*Your assignment*
Wherever the word "Enumerable" turns up in a line of the entries, copy that line.

*Provided records*
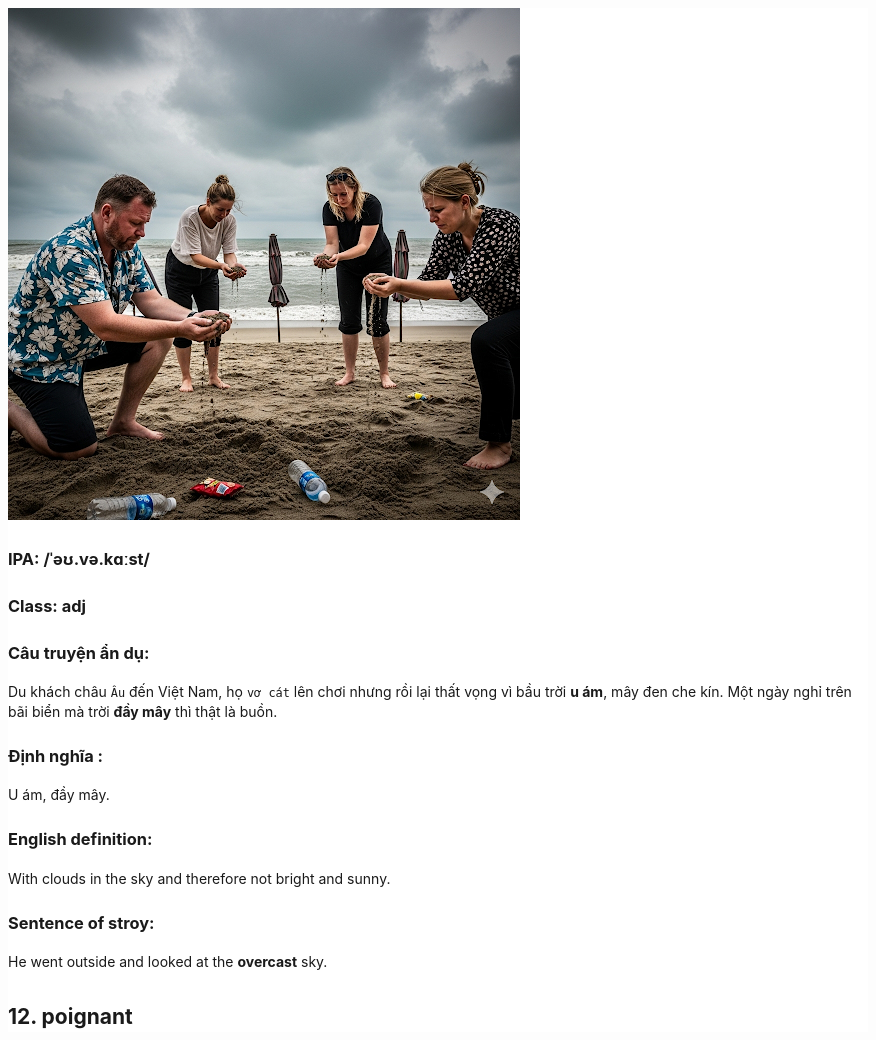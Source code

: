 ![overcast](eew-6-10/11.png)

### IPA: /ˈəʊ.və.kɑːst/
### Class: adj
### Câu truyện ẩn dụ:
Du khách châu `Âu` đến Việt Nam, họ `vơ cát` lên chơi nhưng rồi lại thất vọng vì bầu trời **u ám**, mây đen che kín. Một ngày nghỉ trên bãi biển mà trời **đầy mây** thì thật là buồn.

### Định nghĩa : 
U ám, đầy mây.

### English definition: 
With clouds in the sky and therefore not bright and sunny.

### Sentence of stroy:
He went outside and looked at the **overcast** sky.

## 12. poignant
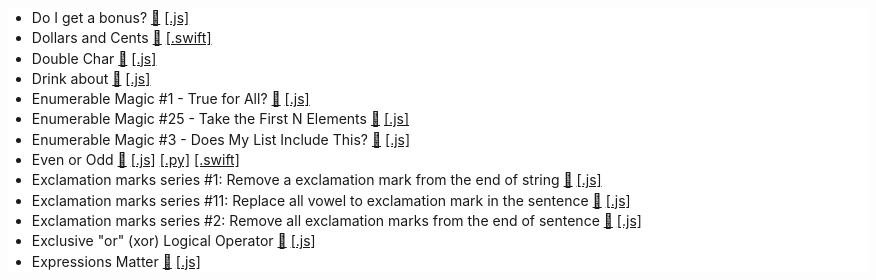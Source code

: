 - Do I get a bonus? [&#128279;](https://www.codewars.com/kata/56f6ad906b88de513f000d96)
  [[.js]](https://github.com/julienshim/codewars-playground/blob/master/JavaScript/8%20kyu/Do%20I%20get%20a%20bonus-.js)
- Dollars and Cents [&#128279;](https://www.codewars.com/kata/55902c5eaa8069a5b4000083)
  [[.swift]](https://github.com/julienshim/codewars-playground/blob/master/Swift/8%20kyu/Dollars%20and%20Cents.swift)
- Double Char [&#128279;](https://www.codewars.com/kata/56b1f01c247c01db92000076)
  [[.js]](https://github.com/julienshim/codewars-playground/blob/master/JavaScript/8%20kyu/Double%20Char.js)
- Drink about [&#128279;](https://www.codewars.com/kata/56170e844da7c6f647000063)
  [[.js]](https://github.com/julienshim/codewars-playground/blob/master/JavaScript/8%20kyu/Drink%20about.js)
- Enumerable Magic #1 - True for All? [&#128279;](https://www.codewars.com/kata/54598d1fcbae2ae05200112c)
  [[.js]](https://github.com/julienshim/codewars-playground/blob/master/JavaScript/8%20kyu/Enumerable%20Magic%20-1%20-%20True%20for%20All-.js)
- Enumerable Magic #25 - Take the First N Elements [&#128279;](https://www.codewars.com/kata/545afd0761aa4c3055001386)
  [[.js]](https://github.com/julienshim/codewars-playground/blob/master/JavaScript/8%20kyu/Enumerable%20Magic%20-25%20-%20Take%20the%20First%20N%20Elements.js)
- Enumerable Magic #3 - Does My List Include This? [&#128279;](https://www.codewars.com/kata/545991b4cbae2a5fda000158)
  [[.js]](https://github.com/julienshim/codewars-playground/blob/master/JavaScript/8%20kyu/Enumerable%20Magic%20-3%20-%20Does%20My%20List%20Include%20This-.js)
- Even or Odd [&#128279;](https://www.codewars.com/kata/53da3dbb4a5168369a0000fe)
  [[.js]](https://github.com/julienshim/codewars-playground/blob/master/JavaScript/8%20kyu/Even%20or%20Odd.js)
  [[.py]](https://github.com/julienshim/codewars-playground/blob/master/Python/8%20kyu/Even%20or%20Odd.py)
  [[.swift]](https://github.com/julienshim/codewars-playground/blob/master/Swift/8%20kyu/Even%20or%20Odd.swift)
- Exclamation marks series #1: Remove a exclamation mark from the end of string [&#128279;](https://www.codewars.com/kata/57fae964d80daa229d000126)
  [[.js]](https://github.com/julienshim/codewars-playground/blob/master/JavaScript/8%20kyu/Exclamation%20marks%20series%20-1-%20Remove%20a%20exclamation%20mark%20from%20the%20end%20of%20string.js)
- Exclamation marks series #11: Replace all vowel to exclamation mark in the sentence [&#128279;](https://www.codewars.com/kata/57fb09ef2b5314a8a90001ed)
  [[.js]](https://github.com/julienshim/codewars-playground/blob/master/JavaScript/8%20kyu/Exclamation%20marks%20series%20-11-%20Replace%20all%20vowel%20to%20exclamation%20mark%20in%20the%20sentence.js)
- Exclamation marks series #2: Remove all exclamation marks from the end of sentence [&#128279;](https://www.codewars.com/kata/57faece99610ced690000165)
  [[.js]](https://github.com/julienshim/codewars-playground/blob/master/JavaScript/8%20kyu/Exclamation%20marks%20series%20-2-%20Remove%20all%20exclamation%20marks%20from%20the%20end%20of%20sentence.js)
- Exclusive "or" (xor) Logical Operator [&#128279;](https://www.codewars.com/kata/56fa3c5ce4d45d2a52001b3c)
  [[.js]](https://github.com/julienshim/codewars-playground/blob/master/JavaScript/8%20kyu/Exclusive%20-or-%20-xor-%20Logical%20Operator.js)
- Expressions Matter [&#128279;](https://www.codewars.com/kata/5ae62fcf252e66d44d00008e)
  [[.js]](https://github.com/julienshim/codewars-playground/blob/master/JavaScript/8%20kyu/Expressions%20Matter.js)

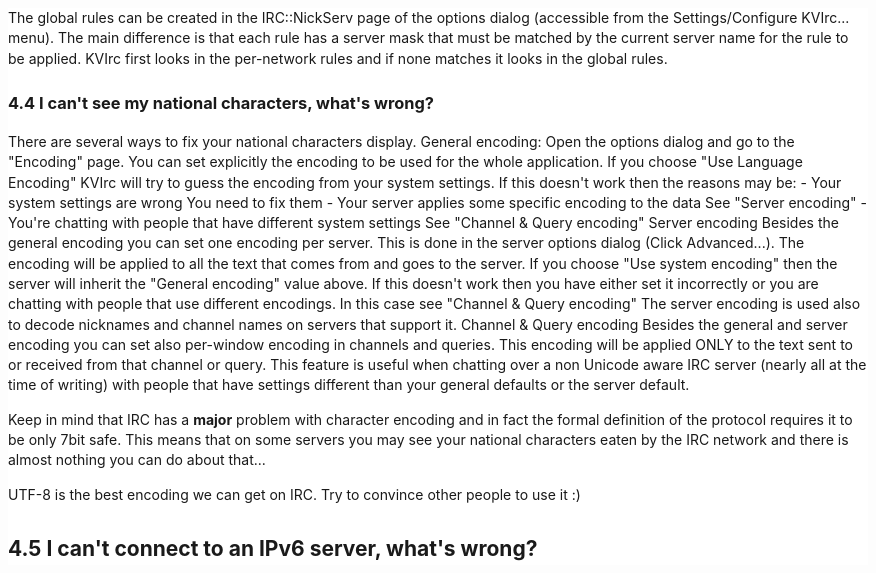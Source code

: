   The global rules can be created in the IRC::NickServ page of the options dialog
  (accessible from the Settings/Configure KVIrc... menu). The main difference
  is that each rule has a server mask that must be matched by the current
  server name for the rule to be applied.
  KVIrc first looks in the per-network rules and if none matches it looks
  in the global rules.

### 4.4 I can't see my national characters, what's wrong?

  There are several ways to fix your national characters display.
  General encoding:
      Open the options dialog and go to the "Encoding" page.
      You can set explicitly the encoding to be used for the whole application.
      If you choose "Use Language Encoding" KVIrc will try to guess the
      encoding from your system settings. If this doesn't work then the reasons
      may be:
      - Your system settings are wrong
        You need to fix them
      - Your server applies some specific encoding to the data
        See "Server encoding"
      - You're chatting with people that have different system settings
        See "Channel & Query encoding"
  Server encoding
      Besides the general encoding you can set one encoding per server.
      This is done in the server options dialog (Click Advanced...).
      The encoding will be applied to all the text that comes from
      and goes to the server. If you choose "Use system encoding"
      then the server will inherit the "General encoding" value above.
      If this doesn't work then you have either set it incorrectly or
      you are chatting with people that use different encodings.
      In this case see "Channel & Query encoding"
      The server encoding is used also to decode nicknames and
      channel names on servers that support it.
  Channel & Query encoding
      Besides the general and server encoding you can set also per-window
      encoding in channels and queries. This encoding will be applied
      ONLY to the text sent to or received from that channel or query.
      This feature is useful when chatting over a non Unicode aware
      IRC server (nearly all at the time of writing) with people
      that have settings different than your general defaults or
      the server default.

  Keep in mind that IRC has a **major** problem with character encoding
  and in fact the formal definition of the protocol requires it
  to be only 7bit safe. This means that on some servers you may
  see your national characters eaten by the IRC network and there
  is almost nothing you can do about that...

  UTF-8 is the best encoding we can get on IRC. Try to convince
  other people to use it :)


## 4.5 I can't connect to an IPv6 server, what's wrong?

*Answer section*
- Enumerable Magic #1 - True for All? [&#128279;](https://www.codewars.com/kata/54598d1fcbae2ae05200112c)
  [[.js]](https://github.com/julienshim/codewars-playground/blob/master/JavaScript/8%20kyu/Enumerable%20Magic%20-1%20-%20True%20for%20All-.js)
- Enumerable Magic #25 - Take the First N Elements [&#128279;](https://www.codewars.com/kata/545afd0761aa4c3055001386)
  [[.js]](https://github.com/julienshim/codewars-playground/blob/master/JavaScript/8%20kyu/Enumerable%20Magic%20-25%20-%20Take%20the%20First%20N%20Elements.js)
- Enumerable Magic #3 - Does My List Include This? [&#128279;](https://www.codewars.com/kata/545991b4cbae2a5fda000158)
  [[.js]](https://github.com/julienshim/codewars-playground/blob/master/JavaScript/8%20kyu/Enumerable%20Magic%20-3%20-%20Does%20My%20List%20Include%20This-.js)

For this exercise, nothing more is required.